# JSP +OnlineShop



## cluening (4. Aug 2007)

Guten Tag,

muss für eine Vorlesung einen Onlineshop im Umfeld JSP, Servlets schreiben.
Ich habe mich für einen Buchverkauf entschieden. Datenbankmodell usw. steht auch schon.

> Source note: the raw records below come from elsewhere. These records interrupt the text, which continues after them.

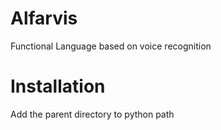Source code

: # Alfarvis
Functional Language based on voice recognition

# Installation
Add the parent directory to python path
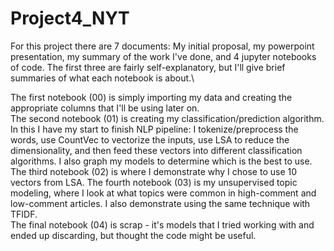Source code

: # Project4_NYT

For this project there are 7 documents: My initial proposal, my powerpoint presentation, my summary of the work I've done,
and 4 jupyter notebooks of code.  The first three are fairly self-explanatory, but I'll give brief summaries of what each
notebook is about.\

The first notebook (00) is simply importing my data and creating the appropriate columns that I'll be using later on.\
The second notebook (01) is creating my classification/prediction algorithm.  In this I have my start to finish NLP pipeline:
I tokenize/preprocess the words, use CountVec to vectorize the inputs, use LSA to reduce the dimensionality, and then feed
these vectors into different classification algorithms.  I also graph my models to determine which is the best to use.\
The third notebook (02) is where I demonstrate why I chose to use 10 vectors from LSA.
The fourth notebook (03) is my unsupervised topic modeling, where I look at what topics were common in high-comment and 
low-comment articles.  I also demonstrate using the same technique with TFIDF.\
The final notebook (04) is scrap - it's models that I tried working with and ended up discarding, but thought the code might
be useful.
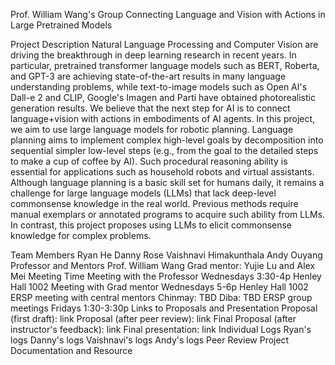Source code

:Prof. William Wang's Group
Connecting Language and Vision with Actions in Large Pretrained Models

Project Description
Natural Language Processing and Computer Vision are driving the breakthrough in deep learning research in recent years. In particular, pretrained transformer language models such as BERT, Roberta, and GPT-3 are achieving state-of-the-art results in many language understanding problems, while text-to-image models such as Open AI's Dall-e 2 and CLIP, Google's Imagen and Parti have obtained photorealistic generation results.  We believe that the next step for AI is to connect language+vision with actions in embodiments of AI agents. In this project, we aim to use large language models for robotic planning. Language planning aims to implement complex high-level goals by decomposition into sequential simpler low-level steps (e.g., from the goal to the detailed steps to make a cup of coffee by AI). Such procedural reasoning ability is essential for applications such as household robots and virtual assistants. Although language planning is a basic skill set for humans daily, it remains a challenge for large language models (LLMs) that lack deep-level commonsense knowledge in the real world. Previous methods require manual exemplars or annotated programs to acquire such ability from LLMs. In contrast, this project proposes using LLMs to elicit commonsense knowledge for complex problems. 

Team Members
Ryan He
Danny Rose
Vaishnavi Himakunthala
Andy Ouyang
Professor and Mentors
Prof. William Wang
Grad mentor: Yujie Lu and Alex Mei
Meeting Time
Meeting with the Professor
Wednesdays 3:30-4p Henley Hall 1002
Meeting with Grad mentor
Wednesdays 5-6p Henley Hall 1002
ERSP meeting with central mentors
Chinmay: TBD
Diba: TBD
ERSP group meetings
Fridays 1:30-3:30p
Links to Proposals and Presentation
Proposal (first draft): link
Proposal (after peer review): link
Final Proposal (after instructor's feedback): link
Final presentation: link
Individual Logs
Ryan's logs
Danny's logs
Vaishnavi's logs
Andy's logs
Peer Review
Project Documentation and Resource
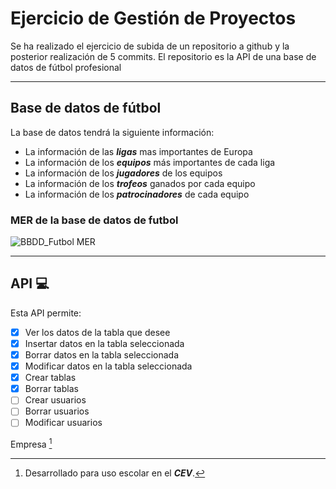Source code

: # Ejercicio de Gestión de Proyectos

Se ha realizado el ejercicio de subida de un repositorio a github y la posterior realización de 5 commits.
El repositorio es la API de una base de datos de fútbol profesional

---
## Base de datos de fútbol

La base de datos tendrá la siguiente información:

- La información de las ***ligas*** mas importantes de Europa
- La información de los ***equipos*** más importantes de cada liga
- La información de los ***jugadores*** de los equipos
- La información de los ***trofeos*** ganados por cada equipo
- La información de los ***patrocinadores*** de cada equipo

### MER de la base de datos de futbol

![BBDD_Futbol MER](https://user-images.githubusercontent.com/114089760/207039841-0b5c7b4b-5825-41f2-9499-b8a7aac19a5e.jpg)

---
## API :computer:

Esta API permite:

- [x] Ver los datos de la tabla que desee
- [x] Insertar datos en la tabla seleccionada
- [x] Borrar datos en la tabla seleccionada
- [x] Modificar datos en la tabla seleccionada
- [x] Crear tablas
- [x] Borrar tablas
- [ ] Crear usuarios
- [ ] Borrar usuarios
- [ ] Modificar usuarios
 
Empresa [^1]
[^1]: Desarrollado para uso escolar en el ***CEV***.
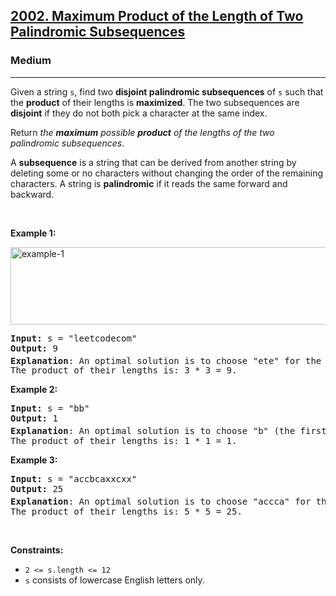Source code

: <h2><a href="https://leetcode.com/problems/maximum-product-of-the-length-of-two-palindromic-subsequences/">2002. Maximum Product of the Length of Two Palindromic Subsequences</a></h2><h3>Medium</h3><hr><div><p>Given a string <code>s</code>, find two <strong>disjoint palindromic subsequences</strong> of <code>s</code> such that the <strong>product</strong> of their lengths is <strong>maximized</strong>. The two subsequences are <strong>disjoint</strong> if they do not both pick a character at the same index.</p>

<p>Return <em>the <strong>maximum</strong> possible <strong>product</strong> of the lengths of the two palindromic subsequences</em>.</p>

<p>A <strong>subsequence</strong> is a string that can be derived from another string by deleting some or no characters without changing the order of the remaining characters. A string is <strong>palindromic</strong> if it reads the same forward and backward.</p>

<p>&nbsp;</p>
<p><strong class="example">Example 1:</strong></p>
<img alt="example-1" src="https://assets.leetcode.com/uploads/2021/08/24/two-palindromic-subsequences.png" style="width: 550px; height: 124px;">
<pre><strong>Input:</strong> s = "leetcodecom"
<strong>Output:</strong> 9
<strong>Explanation</strong>: An optimal solution is to choose "ete" for the 1<sup>st</sup> subsequence and "cdc" for the 2<sup>nd</sup> subsequence.
The product of their lengths is: 3 * 3 = 9.
</pre>

<p><strong class="example">Example 2:</strong></p>

<pre><strong>Input:</strong> s = "bb"
<strong>Output:</strong> 1
<strong>Explanation</strong>: An optimal solution is to choose "b" (the first character) for the 1<sup>st</sup> subsequence and "b" (the second character) for the 2<sup>nd</sup> subsequence.
The product of their lengths is: 1 * 1 = 1.
</pre>

<p><strong class="example">Example 3:</strong></p>

<pre><strong>Input:</strong> s = "accbcaxxcxx"
<strong>Output:</strong> 25
<strong>Explanation</strong>: An optimal solution is to choose "accca" for the 1<sup>st</sup> subsequence and "xxcxx" for the 2<sup>nd</sup> subsequence.
The product of their lengths is: 5 * 5 = 25.
</pre>

<p>&nbsp;</p>
<p><strong>Constraints:</strong></p>

<ul>
	<li><code>2 &lt;= s.length &lt;= 12</code></li>
	<li><code>s</code> consists of lowercase English letters only.</li>
</ul>
</div>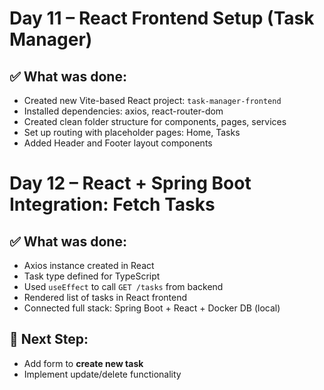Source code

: # Day 11 – React Frontend Setup (Task Manager)

## ✅ What was done:

- Created new Vite-based React project: `task-manager-frontend`
- Installed dependencies: axios, react-router-dom
- Created clean folder structure for components, pages, services
- Set up routing with placeholder pages: Home, Tasks
- Added Header and Footer layout components

# Day 12 – React + Spring Boot Integration: Fetch Tasks

## ✅ What was done:

- Axios instance created in React
- Task type defined for TypeScript
- Used `useEffect` to call `GET /tasks` from backend
- Rendered list of tasks in React frontend
- Connected full stack: Spring Boot + React + Docker DB (local)

## 🔗 Next Step:

- Add form to **create new task**
- Implement update/delete functionality
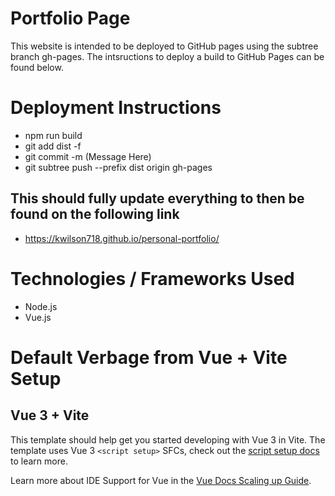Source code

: # Portfolio Page

This website is intended to be deployed to GitHub pages using the subtree branch gh-pages. The intsructions to deploy a build to GitHub Pages can be found below. 

# Deployment Instructions

- npm run build
- git add dist -f
- git commit -m (Message Here)
- git subtree push --prefix dist origin gh-pages

## This should fully update everything to then be found on the following link

- https://kwilson718.github.io/personal-portfolio/

# Technologies / Frameworks Used

- Node.js
- Vue.js

# Default Verbage from Vue + Vite Setup

## Vue 3 + Vite

This template should help get you started developing with Vue 3 in Vite. The template uses Vue 3 `<script setup>` SFCs, check out the [script setup docs](https://v3.vuejs.org/api/sfc-script-setup.html#sfc-script-setup) to learn more.

Learn more about IDE Support for Vue in the [Vue Docs Scaling up Guide](https://vuejs.org/guide/scaling-up/tooling.html#ide-support).
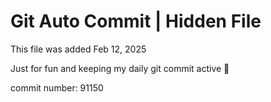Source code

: # Git Auto Commit | Hidden File

This file was added Feb 12, 2025

Just for fun and keeping my daily git commit active 🤪

commit number: 91150
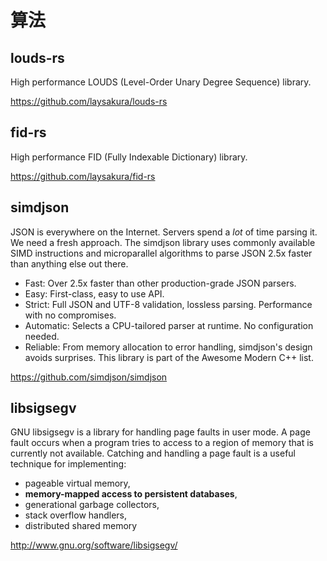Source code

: # 算法


## louds-rs

High performance LOUDS (Level-Order Unary Degree Sequence) library.

https://github.com/laysakura/louds-rs

## fid-rs

High performance FID (Fully Indexable Dictionary) library.

https://github.com/laysakura/fid-rs

## simdjson

JSON is everywhere on the Internet. Servers spend a *lot* of time parsing it. We need a fresh approach. The simdjson library uses commonly available SIMD instructions and microparallel algorithms to parse JSON 2.5x faster than anything else out there.
- Fast: Over 2.5x faster than other production-grade JSON parsers.
- Easy: First-class, easy to use API.
- Strict: Full JSON and UTF-8 validation, lossless parsing. Performance with no compromises.
- Automatic: Selects a CPU-tailored parser at runtime. No configuration needed.
- Reliable: From memory allocation to error handling, simdjson's design avoids surprises.
This library is part of the Awesome Modern C++ list.

https://github.com/simdjson/simdjson

## libsigsegv

GNU libsigsegv is a library for handling page faults in user mode. A page fault occurs when a program tries to access to a region of memory that is currently not available. Catching and handling a page fault is a useful technique for implementing:

- pageable virtual memory,
- **memory-mapped access to persistent databases**,
- generational garbage collectors,
- stack overflow handlers,
- distributed shared memory

http://www.gnu.org/software/libsigsegv/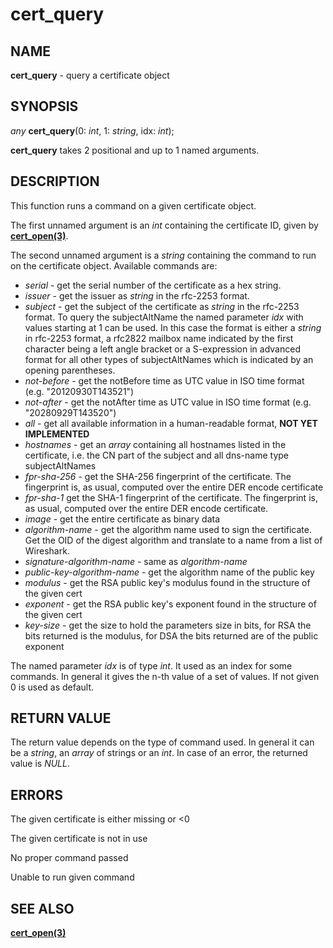 # cert_query

## NAME

**cert_query** - query a certificate object

## SYNOPSIS

*any* **cert_query**(0: *int*, 1: *string*, idx: *int*);

**cert_query** takes 2 positional and up to 1 named arguments.

## DESCRIPTION

This function runs a command on a given certificate object.

The first unnamed argument is an *int* containing the certificate ID, given by **[cert_open(3)](cert_open.md)**.

The second unnamed argument is a *string* containing the command to run on the certificate object. Available commands are:
- *serial* - get the serial number of the certificate as a hex string.
- *issuer* - get the issuer as *string* in the rfc-2253 format.
- *subject* - get the subject of the certificate as *string* in the rfc-2253 format. To query the subjectAltName the named parameter *idx* with values starting at 1 can be used. In this case the format is either a *string* in rfc-2253 format, a rfc2822 mailbox name indicated by the first character being a left angle bracket or a S-expression in advanced format for all other types of subjectAltNames which is indicated by an opening parentheses.
- *not-before* - get the notBefore time as UTC value in ISO time format (e.g. "20120930T143521")
- *not-after* - get the notAfter time as UTC value in ISO time format (e.g. "20280929T143520")
- *all* - get all available information in a human-readable format, **NOT YET IMPLEMENTED**
- *hostnames* - get an *array* containing all hostnames listed in the certificate, i.e. the CN part of the subject and all dns-name type subjectAltNames
- *fpr-sha-256* - get the SHA-256 fingerprint of the certificate. The fingerprint is, as usual, computed over the entire DER encode certificate
- *fpr-sha-1* get the SHA-1 fingerprint of the certificate. The fingerprint is, as usual, computed over the entire DER encode certificate.
- *image* - get the entire certificate as binary data
- *algorithm-name* - get the algorithm name used to sign the certificate. Get the OID of the digest algorithm and translate to a name from a list of Wireshark.
- *signature-algorithm-name* - same as *algorithm-name*
- *public-key-algorithm-name* - get the algorithm name of the public key
- *modulus* - get the RSA public key's modulus found in the structure of the given cert
- *exponent* - get the RSA public key's exponent found in the structure of the given cert
- *key-size* - get the size to hold the parameters size in bits, for RSA the bits returned is the modulus, for DSA the bits returned are of the public exponent

The named parameter *idx* is of type *int*. It used as an index for some commands. In general it gives the n-th value of a set of values. If not given 0 is used as default.

## RETURN VALUE

The return value depends on the type of command used. In general it can be a *string*, an *array* of strings or an *int*. In case of an error, the returned value is *NULL*.

## ERRORS

The given certificate is either missing or <0

The given certificate is not in use

No proper command passed

Unable to run given command

## SEE ALSO

**[cert_open(3)](cert_open.md)**
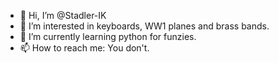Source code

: - 👋 Hi, I’m @Stadler-IK
- 👀 I’m interested in keyboards, WW1 planes and brass bands.
- 🌱 I’m currently learning python for funzies.
- 📫 How to reach me: You don't.

<!---
Stadler-IK/Stadler-IK is a ✨ special ✨ repository because its `README.md` (this file) appears on your GitHub profile.
You can click the Preview link to take a look at your changes.
--->
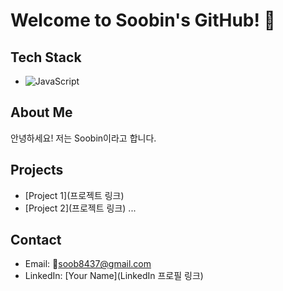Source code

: # Welcome to Soobin's GitHub! 👋

## Tech Stack
- ![JavaScript](https://img.shields.io/badge/JavaScript-F7DF1E?style=flat-square&logo=javascript&logoColor=white)

## About Me
안녕하세요! 저는 Soobin이라고 합니다.

## Projects
- [Project 1](프로젝트 링크)
- [Project 2](프로젝트 링크)
...

## Contact
- Email: soob8437@gmail.com
- LinkedIn: [Your Name](LinkedIn 프로필 링크)
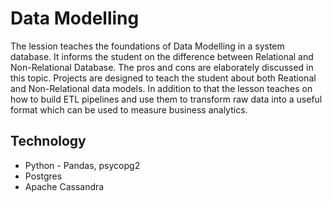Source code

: # Data Modelling

The lession teaches the foundations of Data Modelling in a system database. It informs the student on the difference between Relational and Non-Relational Database. The pros and cons are elaborately discussed in this topic. Projects are designed to teach the student about both Reational and Non-Relational data models. In addition to that the lesson teaches on how to build ETL pipelines and use them to transform raw data into a useful format which can be used to measure business analytics.

## Technology

* Python - Pandas, psycopg2
* Postgres
* Apache Cassandra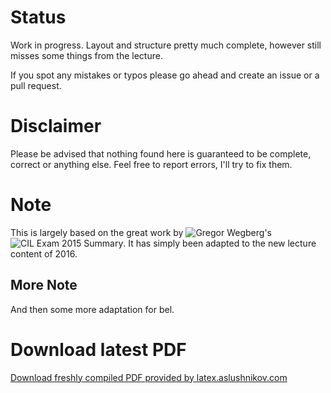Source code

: # Status
Work in progress. Layout and structure pretty much complete, however still misses some things from the lecture.

If you spot any mistakes or typos please go ahead and create an issue or a pull request.

# Disclaimer
Please be advised that nothing found here is guaranteed to be complete, correct or anything else. Feel free to report errors, I'll try to fix them.

# Note
This is largely based on the great work by ![Gregor Wegberg's](https://github.com/groggi) ![CIL Exam 2015 Summary](https://github.com/groggi/eth-cil-exam-summary).
It has simply been adapted to the new lecture content of 2016.

## More Note
And then some more adaptation for bel.

# Download latest PDF
[Download freshly compiled PDF provided by latex.aslushnikov.com](http://latex.aslushnikov.com/compile?url=https%3A%2F%2Fraw.githubusercontent.com%2Fhellerbarde%2Feth-cil-exam-summary%2Fbel-2016%2Fmain.tex)
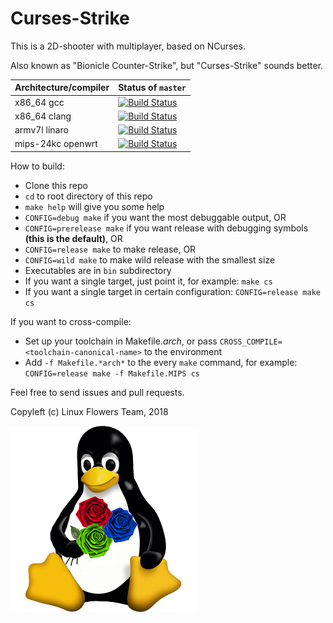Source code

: # Curses-Strike

This is a 2D-shooter with multiplayer, based on NCurses.

Also known as "Bionicle Counter-Strike", but "Curses-Strike" sounds better.

Architecture/compiler | Status of `master`
--------------------- | ------------------
x86_64 gcc | [![Build Status](https://ultibot.ru/services/traviswh/status.svg?branch=master&job=1)](https://travis-ci.com/CursesGames/CursesStrike)
x86_64 clang | [![Build Status](https://ultibot.ru/services/traviswh/status.svg?branch=master&job=2)](https://travis-ci.com/CursesGames/CursesStrike)
armv7l linaro | [![Build Status](https://ultibot.ru/services/traviswh/status.svg?branch=master&job=3)](https://travis-ci.com/CursesGames/CursesStrike)
mips-24kc openwrt | [![Build Status](https://ultibot.ru/services/traviswh/status.svg?branch=master&job=4)](https://travis-ci.com/CursesGames/CursesStrike)

How to build:
- Clone this repo
- `cd` to root directory of this repo
- `make help` will give you some help
- `CONFIG=debug make` if you want the most debuggable output, OR
- `CONFIG=prerelease make` if you want release with debugging symbols __(this is the default)__, OR
- `CONFIG=release make` to make release, OR
- `CONFIG=wild make` to make wild release with the smallest size
- Executables are in `bin` subdirectory
- If you want a single target, just point it, for example: `make cs`
- If you want a single target in certain configuration: `CONFIG=release make cs`

If you want to cross-compile:
- Set up your toolchain in Makefile.*arch*, or pass `CROSS_COMPILE=<toolchain-canonical-name>` to the environment
- Add `-f Makefile.*arch*` to the every `make` command, for example: `CONFIG=release make -f Makefile.MIPS cs`

Feel free to send issues and pull requests.

Copyleft (c) Linux Flowers Team, 2018

![Linux Flowers](LinuxFlowers.png)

Es geht mir mehr um die Usabilty einer Seite und zwar haben wir in unserem Team
festgelegt das es mehrere Autoren zu einem Buch geben soll. Wie würdet ihr das auf einer 
Oberfläche darstellen?

Meine Überlegung wäre jetzt gewesen auf Seite 1 die Buchdaten einzupflegen und auf
einer Seite 2 die Autoren einzutragen. Aber das würde bedeuten das man jeweils Autoren
mehrfach anlegen würde. D.h. ich bräuchte eine Art Auswahlliste oder so. Aber wie kann ich dann
wieder Autoren hinzufügen?

Habt ihr Ideen wie man es lösen könnte?

MfG
cluening


----------



## SlaterB (4. Aug 2007)

du hast ja keine genauen Vorgaben (nicht mal dass es ein Buchshop sein soll)
wieso dann so kompliziert?
wieso willst du die Autoren einzeln modellerien, könnte ja auch einfach nur ein Teil des Textes der Buchbeschreibung sein

ich rate dir, erstmal die wichtigen Sachen fertigzustellen,
in der Aufgabe geht es ganz bestimmt nicht um Autoren,
sondern wenn überhaupt, um die Bücher, die zu shoppenden Items,

baue (erstmal!) eine simple Buch-Eingeben-Logik (Buch = Name, beschreibender Text, Preis)
und dann vor allem Suche, Anzeige, Listen usw, Warenkorb, Kaufen,

--------

wenns denn nun mehrere Autoren sein müssen:

> Wie würdet ihr das auf einer Oberfläche darstellen? 

Liste von Strings:
Autoren: Adam Eva, Udo Anton, Xyz

falls die Autoren besondere Objekte sind, dann die Namen als Link,
um zu den Autoren zu kommen (und Liste deren Bücher z.B.)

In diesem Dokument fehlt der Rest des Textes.